Recently, I ran out of mobile data on my phone, and I was forced to browse at a significantly reduced speed. It was so slow that it was practically unusable, except for messaging apps. So, I developed a platform in the form of a search engine that allows browsing and accessing information while exchanging a negligible amount of data. This way, even with very slow or unstable connections, it became possible to search something on Google and read content. It can be useful as an emergency search engine. However, I must mention that the project is still in the proof-of-concept stage and has many bugs. Nonetheless, it has already enabled me to browse and search for information several times. I would be curious to hear your feedback, and I would be glad if it proves useful to someone other than myself! Additionally, it’s worth mentioning that the visited pages are also accessible offline.
Cool project! I’m always on the lookout for more search services. It works without Javascript, which is great! It’s very clean and focused.
The Search Engine Result Pages (SERPs) for Google are embarrassingly large. Here’s a comparison from Kagi: https://help.kagi.com/kagi/search-details/search-speed.html
It’s a little surprising that Duckduckgo’s SERPs are even bigger…
I know of a few others that fit this use case, if anyone’s interested.
The cool thing about Kagi is that their interface works entirely without Javascript. Kagi is a meta-search engine with results from Google, Bing, and its own indexes, and I think it has some of the best results (paid search though). Mojeek is another search engine (uses its own index) that is accessible without Javascript.
Another cool, fast search engine with its own index (though smaller) is Marginalia: https://search.marginalia.nu/
This one is free software, and you can view the sources here: https://git.marginalia.nu/marginalia/marginalia.nu
Such a cool project :D
Very interesting! Thank you for sharing your project!!
However, in terms of some of the benefits you mention in the “motivations”, bandwidth, energy efficiency and CO2 might weak points: after all your server (backend) stays on 24/7 and it does all the heavy lifting anyway, doesn’t it?
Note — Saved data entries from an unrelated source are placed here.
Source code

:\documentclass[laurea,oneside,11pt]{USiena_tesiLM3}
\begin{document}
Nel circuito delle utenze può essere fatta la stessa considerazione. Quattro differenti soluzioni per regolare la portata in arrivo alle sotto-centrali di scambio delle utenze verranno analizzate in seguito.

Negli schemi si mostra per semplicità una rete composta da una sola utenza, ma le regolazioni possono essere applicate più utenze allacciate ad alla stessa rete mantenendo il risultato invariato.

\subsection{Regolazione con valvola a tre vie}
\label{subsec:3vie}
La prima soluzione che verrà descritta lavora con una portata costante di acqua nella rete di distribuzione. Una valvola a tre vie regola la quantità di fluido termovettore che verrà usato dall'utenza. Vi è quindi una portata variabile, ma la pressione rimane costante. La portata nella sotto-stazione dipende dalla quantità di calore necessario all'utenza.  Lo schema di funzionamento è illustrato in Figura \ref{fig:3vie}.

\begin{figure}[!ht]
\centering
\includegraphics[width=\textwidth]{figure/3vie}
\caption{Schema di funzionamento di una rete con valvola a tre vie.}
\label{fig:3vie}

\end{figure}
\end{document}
So you are not really saving bandwidth/energy/CO2… (unless - of course - you cache in “time” and “space” and reuse the search results for queries of yours and of other users).
Yes, I didn’t research this extensively… it was more of a hunch. :D Yes, certainly, I simply thought that if you minimize phone usage, it would result in a longer battery life and fewer charging cycles, which in turn would reduce CO2 emissions… but I admit it’s a bit of a stretch. :D
In a similar spirit, there used to be an app called SMSmart that can proxy your phone’s internet connection through a vpn tunnel over… SMS! So if you don’t have any internet connection but has unlimited sms plan, you could still access the internet, slowly. I bet your webapp would pair very well with this.